Negative $50 Billion Each?

Wouldn’t being worth a negative number be being worth less than worthless?…  Barry Ritholtz comments on an article in Barron’s, "The Endgame Nears For Fannie and Freddie," by Jonathan R. Laing.  (A subscription is required for the full article at Barron’s, but a free text version is available at Marketwatch.)

Fannie and Freddie: Worth Negative $50 Billion Each

Excerpts:  "Fascinating piece in Barron’s this week on our favorite junk paper: Phoney and Fraudy.

A few interesting factoids about the GSEs, many of which you may have been unaware of:

• In the "1980s Fannie was effectively insolvent";

• These two GSEs currently have $5.2 trillion debt and guarantee obligations;

• Both balance sheets contain a tax credit entry called "deferred tax assets." These increase Fannie’s net worth by $36 billion and Freddie’s by $28 billion. They don’t represent real cash, but are merely paper credits built up over the years. The worse shape the companies are in, the greater these credits are. To insolvent companies like FRE & FNM, they are meaningless accounting entries.

• The CEO claim that losses were due to being "forced to buy higher-risk mortgages to meet government affordable-housing targets" is provably untrue; The vast bulk of GSE losses came from mortgages where there was no attempt to verify borrowers’ income or net worth. And, most of these mortgages were for principal balances much higher than mortgages made to low-income borrowers;

• It was the lack of lending standards — LTV, Income verification, FICO scores, debt servicing abiloity, down payments, etc. — that was the primary cause of losses, and not a "soft" government goal

Here’s your Ubiq-cerpt:™

"IT MAY BE CURTAINS SOON FOR THE MANAGEMENTS and shareholders of beleaguered housing giants Fannie Mae and Freddie Mac . It is growing increasingly likely that the Treasury will recapitalize Fannie and Freddie in the months ahead on the taxpayer’s dime, availing itself of powers granted it under the new housing bill signed into law last month. Such a move almost certainly would wipe out existing holders of the agencies’ common stock, with preferred shareholders and even holders of the two entities’ $19 billion of subordinated debt also suffering losses. Barron’s first raised the possibility of a government takeover of Fannie and Freddie in a March 10 cover story, "Is Fannie Mae Toast?"

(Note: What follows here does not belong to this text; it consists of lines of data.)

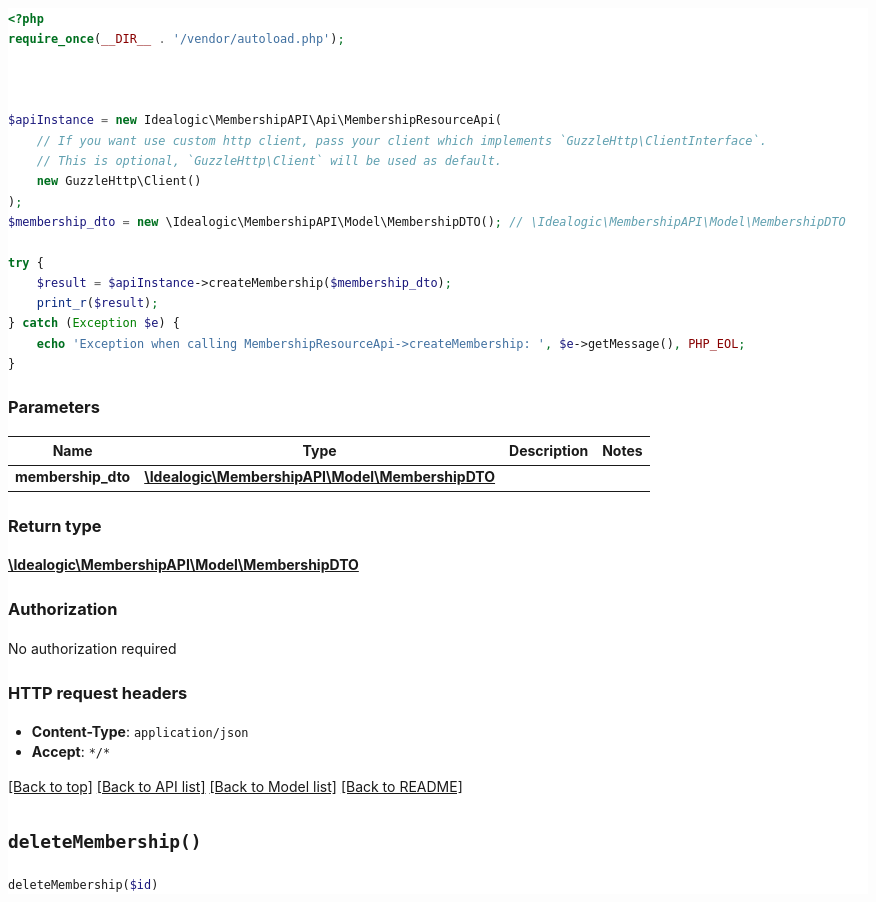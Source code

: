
 ```php
<?php
require_once(__DIR__ . '/vendor/autoload.php');



$apiInstance = new Idealogic\MembershipAPI\Api\MembershipResourceApi(
    // If you want use custom http client, pass your client which implements `GuzzleHttp\ClientInterface`.
    // This is optional, `GuzzleHttp\Client` will be used as default.
    new GuzzleHttp\Client()
);
$membership_dto = new \Idealogic\MembershipAPI\Model\MembershipDTO(); // \Idealogic\MembershipAPI\Model\MembershipDTO

try {
    $result = $apiInstance->createMembership($membership_dto);
    print_r($result);
} catch (Exception $e) {
    echo 'Exception when calling MembershipResourceApi->createMembership: ', $e->getMessage(), PHP_EOL;
}
```

### Parameters

| Name | Type | Description  | Notes |
| ------------- | ------------- | ------------- | ------------- |
| **membership_dto** | [**\Idealogic\MembershipAPI\Model\MembershipDTO**](../Model/MembershipDTO.md)|  | |

### Return type

[**\Idealogic\MembershipAPI\Model\MembershipDTO**](../Model/MembershipDTO.md)

### Authorization

No authorization required

### HTTP request headers

- **Content-Type**: `application/json`
- **Accept**: `*/*`

[[Back to top]](#) [[Back to API list]](../../README.md#endpoints)
[[Back to Model list]](../../README.md#models)
[[Back to README]](../../README.md)

## `deleteMembership()`

```php
deleteMembership($id)
```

Heaven knows, the two government-sponsored enterprises, or GSEs, both need resuscitation. Soaring mortgage delinquencies and foreclosures have led the companies to gush red ink for the past four quarters, and their managements concede the outlook is even grimmer well into next year. Shares of Fannie Mae (ticker: FNM) and Freddie Mac (FRE) have lost around 90% of their value in the past year, with Fannie now trading at $7.91, and Freddie at $5.88.

Similarly, the balance sheets of both companies have been destroyed. On a fair-value basis, in which the value of assets and liabilities is marked to immediate-liquidation value, Freddie would have had a negative net worth of $5.6 billion as of June 30, while Fannie’s equity eroded to $12.5 billion from a fair value of $36 billion at the end of last year. That $12.5 billion isn’t much of a cushion for a $2.8 trillion book of owned or guaranteed mortgage assets.

What’s more, the fair-value figures reported by the companies may overstate the value of their assets significantly. By some calculations each company is around $50 billion in the hole…."

The entire article is well worth the read . . ."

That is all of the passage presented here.